Don’t get me wrong: recipes can be good things. They are often treasured, passed down through the generations, and religiously adhered to. They have to taste, and smell, just right, have to trigger subliminal childhood memories of sitting in the kitchen while Grandma put a pie in the oven. You’re not just making food when you cook a recipe like that, you’re not even making a specific type of food – you’re aiming to make the exact same pie that Grandma made. That’s as it should be.
Other times, though, recipes are something you clip out of a magazine, bookmark in a cookbook, or find on the web, because they look pretty good or because you just need something for dinner… and that kind of recipe can become a prop.
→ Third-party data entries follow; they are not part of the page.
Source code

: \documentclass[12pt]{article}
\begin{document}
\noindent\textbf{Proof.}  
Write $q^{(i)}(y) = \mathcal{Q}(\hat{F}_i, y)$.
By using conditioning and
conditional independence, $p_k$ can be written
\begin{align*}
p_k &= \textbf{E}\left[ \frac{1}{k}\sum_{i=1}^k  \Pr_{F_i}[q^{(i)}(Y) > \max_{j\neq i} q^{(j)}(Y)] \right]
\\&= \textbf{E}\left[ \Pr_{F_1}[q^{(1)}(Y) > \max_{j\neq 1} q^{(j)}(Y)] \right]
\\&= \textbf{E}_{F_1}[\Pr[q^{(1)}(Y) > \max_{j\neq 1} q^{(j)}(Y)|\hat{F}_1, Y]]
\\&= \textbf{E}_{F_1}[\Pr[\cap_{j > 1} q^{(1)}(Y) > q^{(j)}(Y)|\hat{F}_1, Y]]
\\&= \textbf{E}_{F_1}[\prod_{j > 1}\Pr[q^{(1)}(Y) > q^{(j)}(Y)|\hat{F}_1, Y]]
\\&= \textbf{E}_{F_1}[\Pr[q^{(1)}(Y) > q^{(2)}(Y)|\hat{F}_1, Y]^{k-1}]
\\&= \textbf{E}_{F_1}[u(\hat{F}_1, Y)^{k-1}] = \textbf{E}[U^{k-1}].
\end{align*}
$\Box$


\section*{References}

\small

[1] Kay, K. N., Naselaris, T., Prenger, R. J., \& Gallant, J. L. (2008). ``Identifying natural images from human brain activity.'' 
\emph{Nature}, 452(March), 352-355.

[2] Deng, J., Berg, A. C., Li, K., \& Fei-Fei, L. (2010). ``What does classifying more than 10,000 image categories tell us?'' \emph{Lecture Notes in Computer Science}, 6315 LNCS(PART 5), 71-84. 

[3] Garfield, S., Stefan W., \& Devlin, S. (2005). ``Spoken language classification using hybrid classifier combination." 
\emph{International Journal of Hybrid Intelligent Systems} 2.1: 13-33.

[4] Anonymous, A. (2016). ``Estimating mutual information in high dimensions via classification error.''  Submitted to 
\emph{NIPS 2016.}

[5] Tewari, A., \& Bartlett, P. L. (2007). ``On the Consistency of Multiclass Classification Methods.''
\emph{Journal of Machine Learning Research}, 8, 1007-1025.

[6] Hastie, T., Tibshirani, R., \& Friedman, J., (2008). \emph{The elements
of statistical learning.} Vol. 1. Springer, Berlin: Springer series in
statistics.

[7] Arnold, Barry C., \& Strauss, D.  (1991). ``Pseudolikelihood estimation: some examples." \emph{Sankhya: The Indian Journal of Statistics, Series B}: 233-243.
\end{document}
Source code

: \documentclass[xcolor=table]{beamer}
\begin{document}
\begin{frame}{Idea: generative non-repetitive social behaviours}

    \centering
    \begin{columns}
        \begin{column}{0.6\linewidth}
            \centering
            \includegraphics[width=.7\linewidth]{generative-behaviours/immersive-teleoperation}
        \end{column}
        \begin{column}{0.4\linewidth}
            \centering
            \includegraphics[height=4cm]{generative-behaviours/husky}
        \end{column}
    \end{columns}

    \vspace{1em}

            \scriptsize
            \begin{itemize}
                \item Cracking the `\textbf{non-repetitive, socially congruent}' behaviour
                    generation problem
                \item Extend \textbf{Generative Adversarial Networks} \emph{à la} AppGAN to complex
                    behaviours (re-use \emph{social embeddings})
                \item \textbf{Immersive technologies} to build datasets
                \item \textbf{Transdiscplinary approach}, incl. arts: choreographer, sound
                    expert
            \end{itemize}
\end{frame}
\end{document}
You can follow a recipe to the letter without necessarily learning anything about how to cook.
Cooking, in contrast, is all about making food. You’re making something to eat, and you hope it will be delicious, but it doesn’t particularly matter what it is. You can cook from a recipe, but you don’t need a recipe to cook. Even if you start from a recipe, you can deviate from it however you want – who will care, as long as the result is good?
The truth is that most recipes (when they’re not Recipes that you treasure, but just instructions for making food) aren’t that different from each other. If you googled for tomato soup recipes, picked the top ten, and arbitrarily chose a bit from this one, a bit from that one until you’d combined them into a whole new recipe, you’d probably get something pretty decent.
And most foods are like that. For any given type of food, there are hundreds of variations on how to make it, and while they won’t all come out the same, they’ll all come out good. You can stray from the instructions, make substitutions, adjust cooking times, and most things will still come out good. There are certain steps, certain themes and commonalities, that make the dish what it is. These commonalities are the bones of the recipe, and all you really need to know. The rest is frills, subject to your whims.
So, when you think about cooking (in the what-the-heck-is-for-dinner kind of way), you shouldn’t have to think about finding the right recipe, or fret over missing an ingredient or two. If you know the bones of the recipe – the basic steps of the dish you’re trying to make – you’ll be free to get cooking, even be creative.
In this section, you’ll find the Recipe Bones for many foods: how to make any kind of pasta. How to make any kind of soup. Very few recipes for particular pastas or soups (at least in the form you’re used to seeing them). Instead, you’ll find guidelines for making whole categories of food, using your own creativity to fill in the blanks. Learn the recipe bones, rather than the recipe, and you can improvise a good meal in any situation. You can experiment, and be safe in the knowledge that it’ll probably come out okay.
And if it doesn’t? That’s what learning is for. But instead of spending your time in the kitchen worrying, you’ll spend it cooking… and cooking is way more fun.